Gov. Phil Bredesen continued to express his disappointment with the state’s Judicial Selection Commission today for not sending him minority candidates for judicial openings.
Bredesen said today at an event to honor the renaming of a Nashville street for the famous civil rights leader, Rosa L. Parks, that the “push toward justice and righting wrongs is not over even today.”
“I want to take this occasion to express my disappointment that our Judicial Selection Commission has elected to send me a list for an appeals court vacancy with no African Americans on the list,” Bredesen said at the ceremony this afternoon at the state Capitol, breaking from his prepared remarks.
“I don’t know how I can make it any clearer to them that having 12 members of our appeals court all white is not appropriate in the state of Tennessee.”
Last week, the Judicial Selection Commission nominated three names for an open spot on the state Court of Appeals for the Middle District, which is based in Nashville.
The three nominees were all white males from a pool of 22 applicants. Of those 22, three were black men and women.
The Court of Appeals spot came open after Bredesen picked former appellate judge Bill Koch for a spot on the state Supreme Court. Koch’s selection meant the five-member Supreme Court would not have any black members.
Bredesen selected Koch after a legal battle with the Judicial Selection Commission that began when Bredesen rejected a slate of Supreme Court nominees and requested to be able to consider “qualified minority candidates.”
This afternoon, Bredesen said he did not think the judicial nominating panel “did a very good job on this,” especially in light of the high court battle.

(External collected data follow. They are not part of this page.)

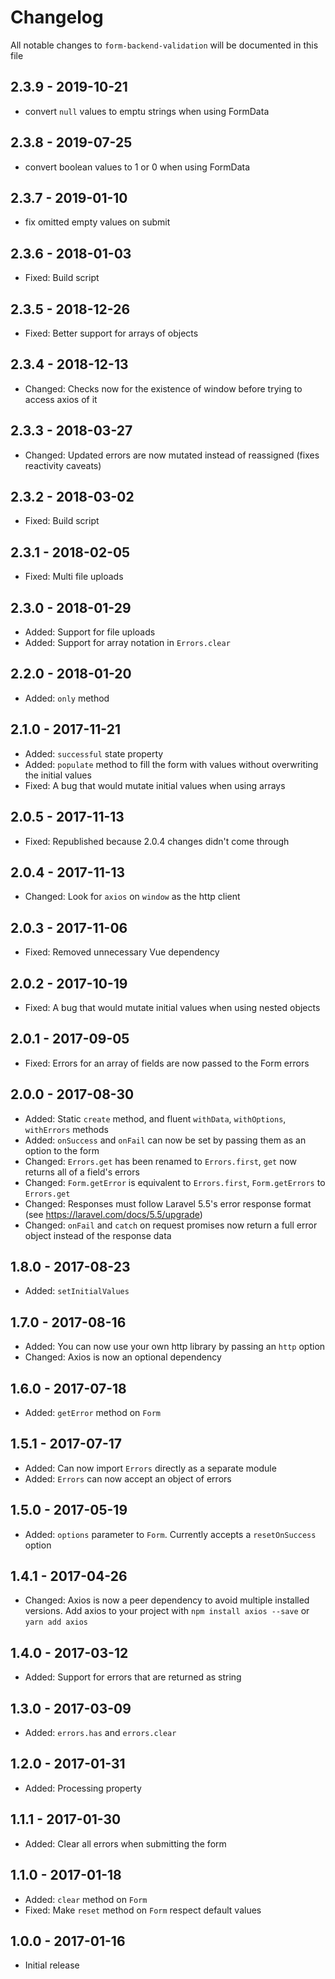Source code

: # Changelog

All notable changes to `form-backend-validation` will be documented in this file

## 2.3.9 - 2019-10-21

- convert `null` values to emptu strings when using FormData

## 2.3.8 - 2019-07-25

- convert boolean values to 1 or 0 when using FormData

## 2.3.7 - 2019-01-10

- fix omitted empty values on submit

## 2.3.6 - 2018-01-03
- Fixed: Build script

## 2.3.5 - 2018-12-26
- Fixed: Better support for arrays of objects

## 2.3.4 - 2018-12-13
- Changed: Checks now for the existence of window before trying to access axios of it

## 2.3.3 - 2018-03-27
- Changed: Updated errors are now mutated instead of reassigned (fixes reactivity caveats)

## 2.3.2 - 2018-03-02
- Fixed: Build script

## 2.3.1 - 2018-02-05
- Fixed: Multi file uploads

## 2.3.0 - 2018-01-29
- Added: Support for file uploads
- Added: Support for array notation in `Errors.clear`

## 2.2.0 - 2018-01-20
- Added: `only` method

## 2.1.0 - 2017-11-21
- Added: `successful` state property
- Added: `populate` method to fill the form with values without overwriting the initial values
- Fixed: A bug that would mutate initial values when using arrays

## 2.0.5 - 2017-11-13
- Fixed: Republished because 2.0.4 changes didn't come through

## 2.0.4 - 2017-11-13
- Changed: Look for `axios` on `window` as the http client

## 2.0.3 - 2017-11-06
- Fixed: Removed unnecessary Vue dependency

## 2.0.2 - 2017-10-19
- Fixed: A bug that would mutate initial values when using nested objects

## 2.0.1 - 2017-09-05
- Fixed: Errors for an array of fields are now passed to the Form errors

## 2.0.0 - 2017-08-30
- Added: Static `create` method, and fluent `withData`, `withOptions`, `withErrors` methods
- Added: `onSuccess` and `onFail` can now be set by passing them as an option to the form
- Changed: `Errors.get` has been renamed to `Errors.first`, `get` now returns all of a field's errors
- Changed: `Form.getError` is equivalent to `Errors.first`, `Form.getErrors` to `Errors.get`
- Changed: Responses must follow Laravel 5.5's error response format (see https://laravel.com/docs/5.5/upgrade)
- Changed: `onFail` and `catch` on request promises now return a full error object instead of the response data

## 1.8.0 - 2017-08-23
- Added: `setInitialValues`


## 1.7.0 - 2017-08-16
- Added: You can now use your own http library by passing an `http` option
- Changed: Axios is now an optional dependency

## 1.6.0 - 2017-07-18
- Added: `getError` method on `Form`

## 1.5.1 - 2017-07-17
- Added: Can now import `Errors` directly as a separate module
- Added: `Errors` can now accept an object of errors

## 1.5.0 - 2017-05-19
- Added: `options` parameter to `Form`. Currently accepts a `resetOnSuccess` option

## 1.4.1 - 2017-04-26
- Changed: Axios is now a peer dependency to avoid multiple installed versions. Add axios to your project with `npm install axios --save` or `yarn add axios`

## 1.4.0 - 2017-03-12
- Added: Support for errors that are returned as string

## 1.3.0 - 2017-03-09
- Added: `errors.has` and `errors.clear`

## 1.2.0 - 2017-01-31
- Added: Processing property

## 1.1.1 - 2017-01-30
- Added: Clear all errors when submitting the form

## 1.1.0 - 2017-01-18
- Added: `clear` method on `Form`
- Fixed: Make `reset` method on `Form` respect default values

## 1.0.0 - 2017-01-16
- Initial release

“After all of the stuff we went through last summer and last fall, to be given a list of three more white people for a court that is entirely white at the moment, I would think that at least it’d be an opportunity to consider an African American. I would never appoint somebody based on the color of their skin, but I don’t know how we change that makeup unless you at least have some opportunities along the way.”
The three nominees the Judicial Selection Commission submitted to Bredesen were Andy Bennett, Chief Deputy Attorney General, Donald Capparella, a Nashville attorney, and Amy V. Hollars, a Livington attorney.
Bredesen said he didn’t know if he would reject the panel, which he can do once.
He said he may be inclined to if he had faith the selection commission would send him a minority candidate.
“History has not shown that’s the way they’ll act, however,” Bredesen said.
Black applicants for the Court of Appeals spot included Andrei Lee, a former General Sessions Court judge in Nashville and current administrative law judge, Russell Perkins, deputy state attorney general, and Stephanie Reevers, a member of the state’s claims commission.